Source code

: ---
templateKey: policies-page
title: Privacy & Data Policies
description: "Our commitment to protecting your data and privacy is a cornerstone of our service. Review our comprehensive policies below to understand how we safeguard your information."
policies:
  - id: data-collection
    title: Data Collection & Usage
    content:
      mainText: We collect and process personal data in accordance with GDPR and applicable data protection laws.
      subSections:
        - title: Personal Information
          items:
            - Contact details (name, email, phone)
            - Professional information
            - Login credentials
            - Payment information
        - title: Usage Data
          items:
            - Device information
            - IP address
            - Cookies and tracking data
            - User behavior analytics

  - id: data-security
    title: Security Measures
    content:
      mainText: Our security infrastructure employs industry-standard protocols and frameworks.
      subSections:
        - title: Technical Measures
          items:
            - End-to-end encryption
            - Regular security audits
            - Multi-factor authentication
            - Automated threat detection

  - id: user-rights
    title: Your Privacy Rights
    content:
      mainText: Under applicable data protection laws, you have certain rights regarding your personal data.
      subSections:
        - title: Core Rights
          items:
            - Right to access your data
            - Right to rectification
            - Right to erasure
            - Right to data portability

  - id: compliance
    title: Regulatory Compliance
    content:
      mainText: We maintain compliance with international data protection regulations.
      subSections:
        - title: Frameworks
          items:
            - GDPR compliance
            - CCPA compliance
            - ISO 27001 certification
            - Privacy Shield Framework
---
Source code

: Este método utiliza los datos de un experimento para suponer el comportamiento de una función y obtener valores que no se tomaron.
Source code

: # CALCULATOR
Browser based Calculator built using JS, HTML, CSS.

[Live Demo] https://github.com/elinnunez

-- -- --

### [WORK INSTRUCTION]
In full and exactly as written, repeat the data.

### [RESPONSE TO THE EXERCISE]
Source code

: ---
templateKey: policies-page
title: Privacy & Data Policies
description: "Our commitment to protecting your data and privacy is a cornerstone of our service. Review our comprehensive policies below to understand how we safeguard your information."
policies:
  - id: data-collection
    title: Data Collection & Usage
    content:
      mainText: We collect and process personal data in accordance with GDPR and applicable data protection laws.
      subSections:
        - title: Personal Information
          items:
            - Contact details (name, email, phone)
            - Professional information
            - Login credentials
            - Payment information
        - title: Usage Data
          items:
            - Device information
            - IP address
            - Cookies and tracking data
            - User behavior analytics

  - id: data-security
    title: Security Measures
    content:
      mainText: Our security infrastructure employs industry-standard protocols and frameworks.
      subSections:
        - title: Technical Measures
          items:
            - End-to-end encryption
            - Regular security audits
            - Multi-factor authentication
            - Automated threat detection

  - id: user-rights
    title: Your Privacy Rights
    content:
      mainText: Under applicable data protection laws, you have certain rights regarding your personal data.
      subSections:
        - title: Core Rights
          items:
            - Right to access your data
            - Right to rectification
            - Right to erasure
            - Right to data portability

  - id: compliance
    title: Regulatory Compliance
    content:
      mainText: We maintain compliance with international data protection regulations.
      subSections:
        - title: Frameworks
          items:
            - GDPR compliance
            - CCPA compliance
            - ISO 27001 certification
            - Privacy Shield Framework
---
Source code

: Este método utiliza los datos de un experimento para suponer el comportamiento de una función y obtener valores que no se tomaron.
Source code

: # CALCULATOR
Browser based Calculator built using JS, HTML, CSS.

[Live Demo] https://github.com/elinnunez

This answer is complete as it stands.